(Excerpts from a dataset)
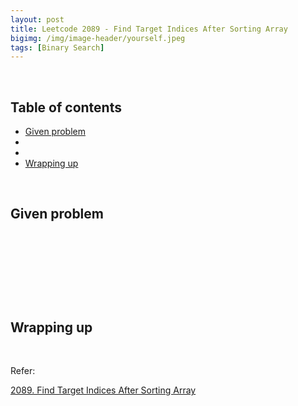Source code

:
 ```yaml
---
layout: post
title: Leetcode 2089 - Find Target Indices After Sorting Array
bigimg: /img/image-header/yourself.jpeg
tags: [Binary Search]
---
```





<br>

## Table of contents
- [Given problem](#given-problem)
- []()
- []()
- [Wrapping up](#wrapping-up)


<br>

## Given problem






<br>

## 






<br>

## 





<br>

## Wrapping up




<br>

Refer:

[2089. Find Target Indices After Sorting Array](https://leetcode.com/problems/find-target-indices-after-sorting-array/)
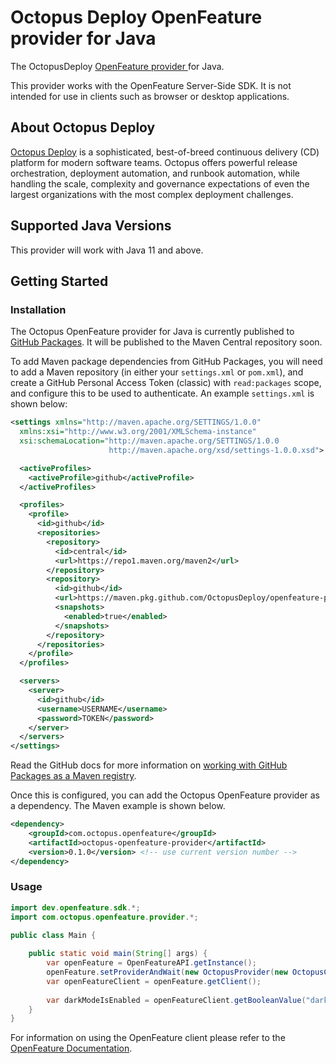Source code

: # Octopus Deploy OpenFeature provider for Java  

The OctopusDeploy [OpenFeature provider
](https://openfeature.dev/docs/reference/concepts/provider/) for Java.

This provider works with the OpenFeature Server-Side SDK. It is not intended for use in clients such as browser or desktop applications. 

## About Octopus Deploy 

[Octopus Deploy](https://octopus.com) is a sophisticated, best-of-breed continuous delivery (CD) platform for modern software teams. Octopus offers powerful release orchestration, deployment automation, and runbook automation, while handling the scale, complexity and governance expectations of even the largest organizations with the most complex deployment challenges.

## Supported Java Versions 
This provider will work with Java 11 and above.

## Getting Started

### Installation

The Octopus OpenFeature provider for Java is currently published to [GitHub Packages](https://github.com/OctopusDeploy/openfeature-provider-java/packages/2528379). It will be published to the Maven Central repository soon.

To add Maven package dependencies from GitHub Packages, you will need to add a Maven repository (in either your `settings.xml` or `pom.xml`), and create a GitHub Personal Access Token (classic) with `read:packages` scope, and configure this to be used to authenticate. An example `settings.xml` is shown below:  

```xml
<settings xmlns="http://maven.apache.org/SETTINGS/1.0.0"
  xmlns:xsi="http://www.w3.org/2001/XMLSchema-instance"
  xsi:schemaLocation="http://maven.apache.org/SETTINGS/1.0.0
                      http://maven.apache.org/xsd/settings-1.0.0.xsd">

  <activeProfiles>
    <activeProfile>github</activeProfile>
  </activeProfiles>

  <profiles>
    <profile>
      <id>github</id>
      <repositories>
        <repository>
          <id>central</id>
          <url>https://repo1.maven.org/maven2</url>
        </repository>
        <repository>
          <id>github</id>
          <url>https://maven.pkg.github.com/OctopusDeploy/openfeature-provider-java</url>
          <snapshots>
            <enabled>true</enabled>
          </snapshots>
        </repository>
      </repositories>
    </profile>
  </profiles>

  <servers>
    <server>
      <id>github</id>
      <username>USERNAME</username>
      <password>TOKEN</password>
    </server>
  </servers>
</settings>
```
Read the GitHub docs for more information on [working with GitHub Packages as a Maven registry](https://docs.github.com/en/packages/working-with-a-github-packages-registry/working-with-the-apache-maven-registry#authenticating-to-github-packages).

Once this is configured, you can add the Octopus OpenFeature provider as a dependency. The Maven example is shown below.


```xml
<dependency>
    <groupId>com.octopus.openfeature</groupId>
    <artifactId>octopus-openfeature-provider</artifactId>
    <version>0.1.0</version> <!-- use current version number -->
</dependency>
```

### Usage 

```java
import dev.openfeature.sdk.*;
import com.octopus.openfeature.provider.*;

public class Main {
    
    public static void main(String[] args) {
        var openFeature = OpenFeatureAPI.getInstance();
        openFeature.setProviderAndWait(new OctopusProvider(new OctopusConfiguration("Your Octopus client identifier")));
        var openFeatureClient = openFeature.getClient(); 
        
        var darkModeIsEnabled = openFeatureClient.getBooleanValue("dark-mode", false);
    }
}
```

For information on using the OpenFeature client please refer to the [OpenFeature Documentation](https://docs.openfeature.dev/docs/reference/concepts/evaluation-api/).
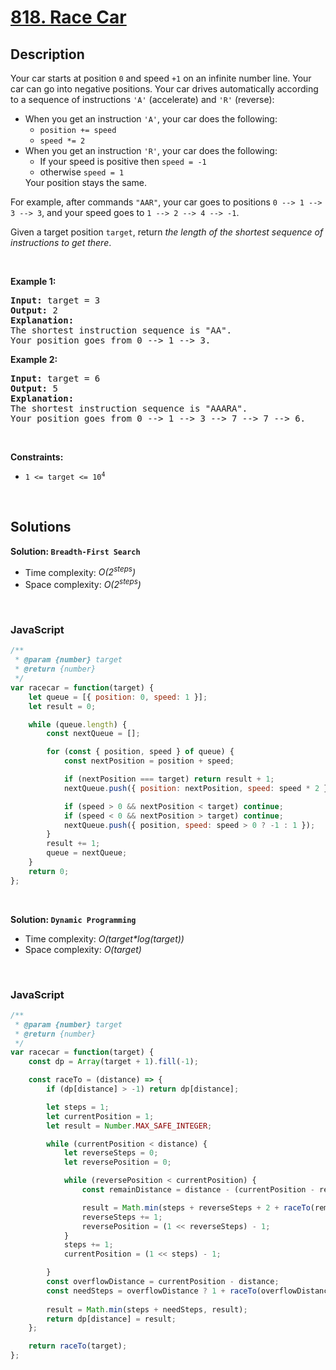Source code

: # [818. Race Car](https://leetcode.com/problems/race-car)

## Description

<div class="elfjS" data-track-load="description_content"><p>Your car starts at position <code>0</code> and speed <code>+1</code> on an infinite number line. Your car can go into negative positions. Your car drives automatically according to a sequence of instructions <code>'A'</code> (accelerate) and <code>'R'</code> (reverse):</p>

<ul>
	<li>When you get an instruction <code>'A'</code>, your car does the following:
	<ul>
		<li><code>position += speed</code></li>
		<li><code>speed *= 2</code></li>
	</ul>
	</li>
	<li>When you get an instruction <code>'R'</code>, your car does the following:
	<ul>
		<li>If your speed is positive then <code>speed = -1</code></li>
		<li>otherwise <code>speed = 1</code></li>
	</ul>
	Your position stays the same.</li>
</ul>

<p>For example, after commands <code>"AAR"</code>, your car goes to positions <code>0 --&gt; 1 --&gt; 3 --&gt; 3</code>, and your speed goes to <code>1 --&gt; 2 --&gt; 4 --&gt; -1</code>.</p>

<p>Given a target position <code>target</code>, return <em>the length of the shortest sequence of instructions to get there</em>.</p>

<p>&nbsp;</p>
<p><strong class="example">Example 1:</strong></p>

<pre><strong>Input:</strong> target = 3
<strong>Output:</strong> 2
<strong>Explanation:</strong> 
The shortest instruction sequence is "AA".
Your position goes from 0 --&gt; 1 --&gt; 3.
</pre>

<p><strong class="example">Example 2:</strong></p>

<pre><strong>Input:</strong> target = 6
<strong>Output:</strong> 5
<strong>Explanation:</strong> 
The shortest instruction sequence is "AAARA".
Your position goes from 0 --&gt; 1 --&gt; 3 --&gt; 7 --&gt; 7 --&gt; 6.
</pre>

<p>&nbsp;</p>
<p><strong>Constraints:</strong></p>

<ul>
	<li><code>1 &lt;= target &lt;= 10<sup>4</sup></code></li>
</ul>

<p>&nbsp;</p>

## Solutions

**Solution: `Breadth-First Search`**
- Time complexity: <em>O(2<sup>steps</sup>)</em>
- Space complexity: <em>O(2<sup>steps</sup>)</em>

<p>&nbsp;</p>

### **JavaScript**

```js
/**
 * @param {number} target
 * @return {number}
 */
var racecar = function(target) {
    let queue = [{ position: 0, speed: 1 }];
    let result = 0;

    while (queue.length) {
        const nextQueue = [];

        for (const { position, speed } of queue) {
            const nextPosition = position + speed;

            if (nextPosition === target) return result + 1;
            nextQueue.push({ position: nextPosition, speed: speed * 2 });

            if (speed > 0 && nextPosition < target) continue;
            if (speed < 0 && nextPosition > target) continue;
            nextQueue.push({ position, speed: speed > 0 ? -1 : 1 });
        }
        result += 1;
        queue = nextQueue;
    }
    return 0;
};
```

<p>&nbsp;</p>

**Solution: `Dynamic Programming`**
- Time complexity: <em>O(target*log(target))</em>
- Space complexity: <em>O(target)</em>

<p>&nbsp;</p>

### **JavaScript**

```js
/**
 * @param {number} target
 * @return {number}
 */
var racecar = function(target) {
    const dp = Array(target + 1).fill(-1);

    const raceTo = (distance) => {
        if (dp[distance] > -1) return dp[distance];

        let steps = 1;
        let currentPosition = 1;
        let result = Number.MAX_SAFE_INTEGER;

        while (currentPosition < distance) {
            let reverseSteps = 0;
            let reversePosition = 0;

            while (reversePosition < currentPosition) {
                const remainDistance = distance - (currentPosition - reversePosition);

                result = Math.min(steps + reverseSteps + 2 + raceTo(remainDistance), result);
                reverseSteps += 1;
                reversePosition = (1 << reverseSteps) - 1;
            }
            steps += 1;
            currentPosition = (1 << steps) - 1;

        }
        const overflowDistance = currentPosition - distance;
        const needSteps = overflowDistance ? 1 + raceTo(overflowDistance) : 0;
  
        result = Math.min(steps + needSteps, result);
        return dp[distance] = result;
    };

    return raceTo(target);
};
```
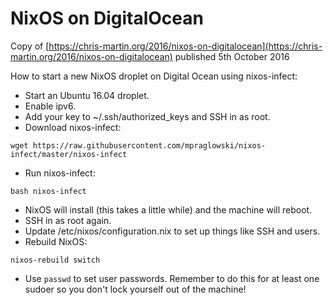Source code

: # NixOS on DigitalOcean

Copy of [https://chris-martin.org/2016/nixos-on-digitalocean](https://chris-martin.org/2016/nixos-on-digitalocean) published 5th October 2016


How to start a new NixOS droplet on Digital Ocean using nixos-infect:

* Start an Ubuntu 16.04 droplet.
* Enable ipv6.
* Add your key to ~/.ssh/authorized_keys and SSH in as root.
* Download nixos-infect:
```
wget https://raw.githubusercontent.com/mpraglowski/nixos-infect/master/nixos-infect
```
* Run nixos-infect:
```
bash nixos-infect
```
* NixOS will install (this takes a little while) and the machine will reboot.
* SSH in as root again.
* Update /etc/nixos/configuration.nix to set up things like SSH and users.
* Rebuild NixOS:
```
nixos-rebuild switch
```
* Use `passwd` to set user passwords. Remember to do this for at least one sudoer so you don't lock yourself out of the machine!
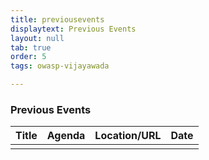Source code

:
 ```yaml
---
title: previousevents
displaytext: Previous Events
layout: null
tab: true
order: 5
tags: owasp-vijayawada

---
```


### Previous Events

| Title | Agenda | Location/URL | Date |
| --- | --- | --- | --- |
|     |     |     |     |
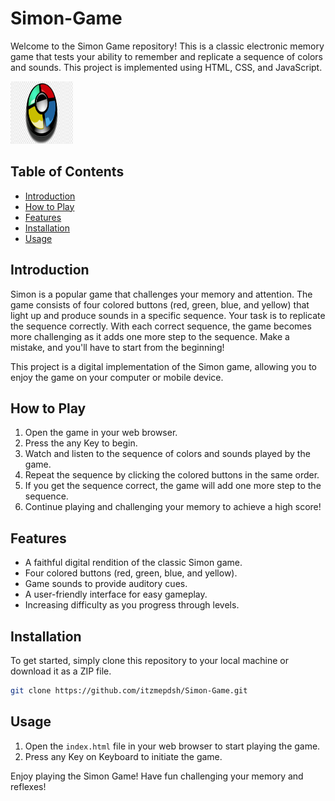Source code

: # Simon-Game

Welcome to the Simon Game repository! This is a classic electronic memory game that tests your ability to remember and replicate a sequence of colors and sounds. This project is implemented using HTML, CSS, and JavaScript.

<img src="./Simon_Electronic_Game.png" width="100" height="100">

## Table of Contents

- [Introduction](#introduction)
- [How to Play](#how-to-play)
- [Features](#features)
- [Installation](#installation)
- [Usage](#usage)

## Introduction

Simon is a popular game that challenges your memory and attention. The game consists of four colored buttons (red, green, blue, and yellow) that light up and produce sounds in a specific sequence. Your task is to replicate the sequence correctly. With each correct sequence, the game becomes more challenging as it adds one more step to the sequence. Make a mistake, and you'll have to start from the beginning!

This project is a digital implementation of the Simon game, allowing you to enjoy the game on your computer or mobile device.

## How to Play

1. Open the game in your web browser.
2. Press the any Key to begin.
3. Watch and listen to the sequence of colors and sounds played by the game.
4. Repeat the sequence by clicking the colored buttons in the same order.
5. If you get the sequence correct, the game will add one more step to the sequence.
6. Continue playing and challenging your memory to achieve a high score!

## Features

- A faithful digital rendition of the classic Simon game.
- Four colored buttons (red, green, blue, and yellow).
- Game sounds to provide auditory cues.
- A user-friendly interface for easy gameplay.
- Increasing difficulty as you progress through levels.

## Installation

To get started, simply clone this repository to your local machine or download it as a ZIP file.

```bash
git clone https://github.com/itzmepdsh/Simon-Game.git
```

## Usage

1. Open the `index.html` file in your web browser to start playing the game.
2. Press any Key on Keyboard to initiate the game.

Enjoy playing the Simon Game! Have fun challenging your memory and reflexes!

[What is expected]:
Return, from the entries, each line that holds "Array".

[Answer box]:
title: Leetcode 2089 - Find Target Indices After Sorting Array
[2089. Find Target Indices After Sorting Array](https://leetcode.com/problems/find-target-indices-after-sorting-array/)
    const dp = Array(target + 1).fill(-1);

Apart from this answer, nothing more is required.